Notification

×

Potensi Kerugian Rp596 Miliar Jadi Sorotan, APMP Jatim Desak Kejati Jatim Bertindak

Rabu, 19 Agustus 2026 | Agustus 19, 2026 WIB | 0 Views Last Updated 2026-08-19T05:43:43Z
UNGKAPINVESTIGASI.COM, SURABAYA — Aliansi Pemuda dan Mahasiswa Peduli Jawa Timur (APMP Jatim) menggelar aksi demonstrasi di depan Kantor Pusat Bank Jatim, Jalan Basuki Rahmat, Surabaya, Rabu (19/8/2026).

Dalam aksi tersebut, APMP Jatim menyampaikan sejumlah catatan terkait hasil Laporan Hasil Pemeriksaan (LHP) BPK RI mengenai tata kelola PT Bank Pembangunan Daerah Jawa Timur Tbk atau Bank Jatim.

APMP Jatim menyoroti adanya potensi kerugian keuangan negara atau daerah yang nilainya disebut mencapai kurang lebih Rp596 miliar. Potensi tersebut, menurut APMP Jatim, berkaitan dengan sejumlah temuan yang menyangkut akuntansi serta manajemen risiko kredit.

Dalam rilis yang disampaikan kepada awak media, APMP Jatim merinci lima persoalan yang menjadi sorotan.

Pertama, terkait indikasi manipulasi Cadangan Kerugian Penurunan Nilai (CKPN) sebesar Rp143,3 miliar. APMP Jatim menyebut adanya dugaan window dressing melalui penahanan cadangan kerugian penurunan nilai untuk memoles laba.

Kedua, dugaan rekayasa kredit sindikasi PT WMU senilai Rp167,2 miliar. APMP Jatim menduga terdapat upaya menutup status kredit macet sehingga terlihat sebagai kredit lancar.

Ketiga, persoalan pinjaman daerah Pemerintah Kabupaten Banyuwangi sebesar Rp126,3 miliar yang disebut APMP Jatim tidak sesuai dengan ketentuan Peraturan Menteri Keuangan.

Keempat, dugaan hapus buku fiktif senilai Rp20,8 miliar yang dikaitkan dengan persoalan agunan serta penggunaan nama pihak ketiga.

Kelima, hilangnya sertifikat agunan dengan nilai sekitar Rp7,27 miliar. Kondisi tersebut dinilai APMP Jatim menunjukkan adanya indikasi kelemahan pengendalian internal terhadap dokumen jaminan kredit.

Selain menyoroti temuan tersebut, APMP Jatim juga mempertanyakan tindak lanjut aparat penegak hukum terhadap laporan pengaduan masyarakat (Dumas) beserta 11 suplemen bukti yang sebelumnya telah diserahkan kepada Kejaksaan Tinggi Jawa Timur.

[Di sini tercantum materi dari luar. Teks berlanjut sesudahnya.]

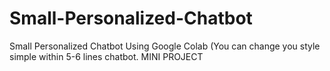# Small-Personalized-Chatbot
Small Personalized Chatbot Using Google Colab (You can change you style simple within 5-6 lines chatbot. MINI PROJECT
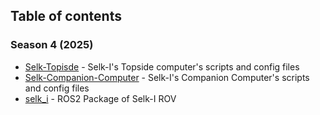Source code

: ## Table of contents
### Season 4 (2025)
- [Selk-Topisde](https://github.com/KelpieRobotics/Selk-Topside) - Selk-I's Topside computer's scripts and config files
- [Selk-Companion-Computer](https://github.com/KelpieRobotics/Selk-Companion-Computer) - Selk-I's Companion Computer's scripts and config files
- [selk_i](https://github.com/KelpieRobotics/selk_i) - ROS2 Package of Selk-I ROV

Direktur APMP Jatim, Acek Kusuma, menyampaikan tiga tuntutan dalam aksi tersebut.

Pertama, pihaknya mendesak Direktur Utama dan Direktur Kepatuhan Bank Jatim untuk mengundurkan diri.

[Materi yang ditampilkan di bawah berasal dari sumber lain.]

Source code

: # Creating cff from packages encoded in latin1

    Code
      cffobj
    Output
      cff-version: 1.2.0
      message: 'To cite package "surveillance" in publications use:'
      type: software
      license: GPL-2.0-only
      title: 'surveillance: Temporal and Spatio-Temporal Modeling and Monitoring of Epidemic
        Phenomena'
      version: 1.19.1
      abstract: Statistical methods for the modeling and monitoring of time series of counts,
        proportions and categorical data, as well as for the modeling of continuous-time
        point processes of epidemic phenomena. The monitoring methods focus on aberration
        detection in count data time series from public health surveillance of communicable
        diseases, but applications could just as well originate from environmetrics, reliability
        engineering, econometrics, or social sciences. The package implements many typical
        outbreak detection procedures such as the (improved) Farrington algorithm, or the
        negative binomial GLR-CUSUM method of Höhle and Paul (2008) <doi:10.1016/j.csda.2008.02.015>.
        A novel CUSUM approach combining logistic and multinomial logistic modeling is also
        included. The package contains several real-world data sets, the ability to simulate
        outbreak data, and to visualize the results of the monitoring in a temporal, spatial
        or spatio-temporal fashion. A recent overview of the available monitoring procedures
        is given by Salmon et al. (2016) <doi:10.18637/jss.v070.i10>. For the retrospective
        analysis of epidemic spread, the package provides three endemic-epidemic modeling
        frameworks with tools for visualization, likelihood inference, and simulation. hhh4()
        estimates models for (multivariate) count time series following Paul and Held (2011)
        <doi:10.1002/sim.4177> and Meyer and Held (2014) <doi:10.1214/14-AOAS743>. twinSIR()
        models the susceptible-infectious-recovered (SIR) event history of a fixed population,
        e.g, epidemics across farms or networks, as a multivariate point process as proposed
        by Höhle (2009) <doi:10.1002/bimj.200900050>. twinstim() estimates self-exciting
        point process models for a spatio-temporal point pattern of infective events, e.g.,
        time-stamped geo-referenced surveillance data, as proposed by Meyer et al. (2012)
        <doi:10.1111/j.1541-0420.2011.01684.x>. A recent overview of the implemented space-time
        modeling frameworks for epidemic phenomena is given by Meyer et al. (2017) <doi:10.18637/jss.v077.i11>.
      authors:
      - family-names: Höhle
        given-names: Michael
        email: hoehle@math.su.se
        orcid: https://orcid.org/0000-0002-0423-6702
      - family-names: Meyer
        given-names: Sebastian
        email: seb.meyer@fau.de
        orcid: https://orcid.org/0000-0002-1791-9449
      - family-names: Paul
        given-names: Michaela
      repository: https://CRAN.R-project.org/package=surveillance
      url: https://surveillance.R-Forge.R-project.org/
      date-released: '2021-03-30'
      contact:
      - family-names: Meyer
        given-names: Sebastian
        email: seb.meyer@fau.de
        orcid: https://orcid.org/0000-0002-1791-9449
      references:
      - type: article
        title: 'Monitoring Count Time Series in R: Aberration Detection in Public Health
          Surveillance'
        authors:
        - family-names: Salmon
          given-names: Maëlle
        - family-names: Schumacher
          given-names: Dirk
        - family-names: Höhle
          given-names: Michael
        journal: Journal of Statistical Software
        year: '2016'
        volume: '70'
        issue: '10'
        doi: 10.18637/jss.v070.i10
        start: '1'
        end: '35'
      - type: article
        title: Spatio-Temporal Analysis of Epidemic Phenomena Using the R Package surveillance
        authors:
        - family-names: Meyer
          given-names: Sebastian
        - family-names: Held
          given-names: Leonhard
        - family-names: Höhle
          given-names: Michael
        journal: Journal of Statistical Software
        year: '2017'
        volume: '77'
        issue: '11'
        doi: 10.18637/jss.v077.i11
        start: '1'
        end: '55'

Kedua, APMP Jatim mendesak Kejati Jatim segera melakukan pemanggilan dan pemeriksaan serta menetapkan tersangka terhadap jajaran Direksi, Dewan Komisaris, dan Kepala Cabang yang dinilai berkaitan dengan temuan dalam LHP BPK RI.

Ketiga, APMP Jatim menyatakan akan melanjutkan aksi blokade di Jalan Basuki Rahmat selama proses hukum yang mereka tuntut belum berjalan.

“Jika institusi penegak hukum tidak responsif, maka ruang publik akan menjadi instrumen kontrol sosial terakhir untuk menuntut akuntabilitas pengelolaan dana publik,” tegas Acek Kusuma.

APMP Jatim menegaskan bahwa Bank Jatim sebagai BUMD harus menjalankan prinsip tata kelola perusahaan yang baik, transparansi, dan akuntabilitas. Hal tersebut dinilai penting karena permodalan Bank Jatim berkaitan dengan APBD serta dana masyarakat Jawa Timur.

Aksi demonstrasi APMP Jatim di depan Kantor Pusat Bank Jatim di Jalan Basuki Rahmat, Surabaya, masih berlangsung hingga berita ini ditayangkan.